Yikes. You are correct. I wasn't even aware that such a thing existed.

Sub out on the AXR100 has a 200Hz low pass filter so you need to blend everything on the sub. Hmm, that really makes it a moot point whether you use the high level/speaker inputs on the sub then. You could use them if you got an extra sub.

I guess you will have to do as much as you can with speaker/sub positioning then.

Also I suppose you could try to use the tone controls to turn your bass down a bit and let the sub take more of the overall responsibility for bass.
 

Niber

Standard Member
Yikes. You are correct. I wasn't even aware that such a thing existed.

Sub out on the AXR100 has a 200Hz low pass filter so you need to blend everything on the sub. Hmm, that really makes it a moot point whether you use the high level/speaker inputs on the sub then. You could use them if you got an extra sub.

I guess you will have to do as much as you can with speaker/sub positioning then.
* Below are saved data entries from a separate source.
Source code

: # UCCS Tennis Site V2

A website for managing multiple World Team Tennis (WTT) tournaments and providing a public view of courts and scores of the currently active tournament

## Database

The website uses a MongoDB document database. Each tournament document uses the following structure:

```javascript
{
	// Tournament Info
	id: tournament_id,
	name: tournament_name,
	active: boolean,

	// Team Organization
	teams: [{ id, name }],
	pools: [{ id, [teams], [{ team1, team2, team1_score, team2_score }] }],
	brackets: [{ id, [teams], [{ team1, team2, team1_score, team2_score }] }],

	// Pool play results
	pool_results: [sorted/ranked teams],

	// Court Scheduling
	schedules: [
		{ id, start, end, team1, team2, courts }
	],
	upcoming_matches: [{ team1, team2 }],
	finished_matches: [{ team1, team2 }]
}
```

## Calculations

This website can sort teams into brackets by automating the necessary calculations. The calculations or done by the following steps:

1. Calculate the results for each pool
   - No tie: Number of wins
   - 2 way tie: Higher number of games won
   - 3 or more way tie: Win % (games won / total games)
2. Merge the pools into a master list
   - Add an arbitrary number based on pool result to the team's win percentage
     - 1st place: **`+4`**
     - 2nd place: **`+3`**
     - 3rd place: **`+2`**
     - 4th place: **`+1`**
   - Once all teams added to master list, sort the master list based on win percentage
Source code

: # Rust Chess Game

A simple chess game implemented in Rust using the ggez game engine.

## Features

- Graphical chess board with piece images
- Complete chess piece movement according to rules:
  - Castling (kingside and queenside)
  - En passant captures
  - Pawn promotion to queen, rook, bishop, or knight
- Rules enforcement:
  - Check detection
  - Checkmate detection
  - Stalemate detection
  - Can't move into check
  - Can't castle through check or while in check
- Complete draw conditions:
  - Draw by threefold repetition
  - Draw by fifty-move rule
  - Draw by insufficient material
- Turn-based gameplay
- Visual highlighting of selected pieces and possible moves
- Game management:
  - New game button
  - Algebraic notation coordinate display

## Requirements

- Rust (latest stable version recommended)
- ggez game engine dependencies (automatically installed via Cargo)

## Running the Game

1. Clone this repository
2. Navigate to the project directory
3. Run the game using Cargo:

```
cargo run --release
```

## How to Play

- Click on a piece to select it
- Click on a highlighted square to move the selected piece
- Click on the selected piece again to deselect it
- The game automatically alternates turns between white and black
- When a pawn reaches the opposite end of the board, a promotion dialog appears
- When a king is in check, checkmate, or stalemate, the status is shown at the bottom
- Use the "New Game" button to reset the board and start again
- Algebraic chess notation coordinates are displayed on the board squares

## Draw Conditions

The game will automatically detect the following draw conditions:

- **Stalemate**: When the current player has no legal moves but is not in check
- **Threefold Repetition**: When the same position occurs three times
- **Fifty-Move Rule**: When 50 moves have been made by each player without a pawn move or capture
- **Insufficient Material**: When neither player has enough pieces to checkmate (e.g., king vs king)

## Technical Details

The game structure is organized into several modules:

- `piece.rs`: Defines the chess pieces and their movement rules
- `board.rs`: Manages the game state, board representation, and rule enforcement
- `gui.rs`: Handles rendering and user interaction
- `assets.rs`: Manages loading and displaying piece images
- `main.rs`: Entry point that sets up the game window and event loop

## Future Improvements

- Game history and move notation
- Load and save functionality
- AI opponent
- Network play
Also I suppose you could try to use the tone controls to turn your bass down a bit and let the sub take more of the overall responsibility for bass.
It's weird, it must be a stereo-hifi thing, because yesterday I decided I've had it with the Cambridge Audio (I really don't like this brand for many reasons) so I ordered a Rotel RA-1572MKII to replace it. Quite a bit more expensive so should be a bump up in quality, however even the Rotel also doesn't have bass management which is a little ridiculous.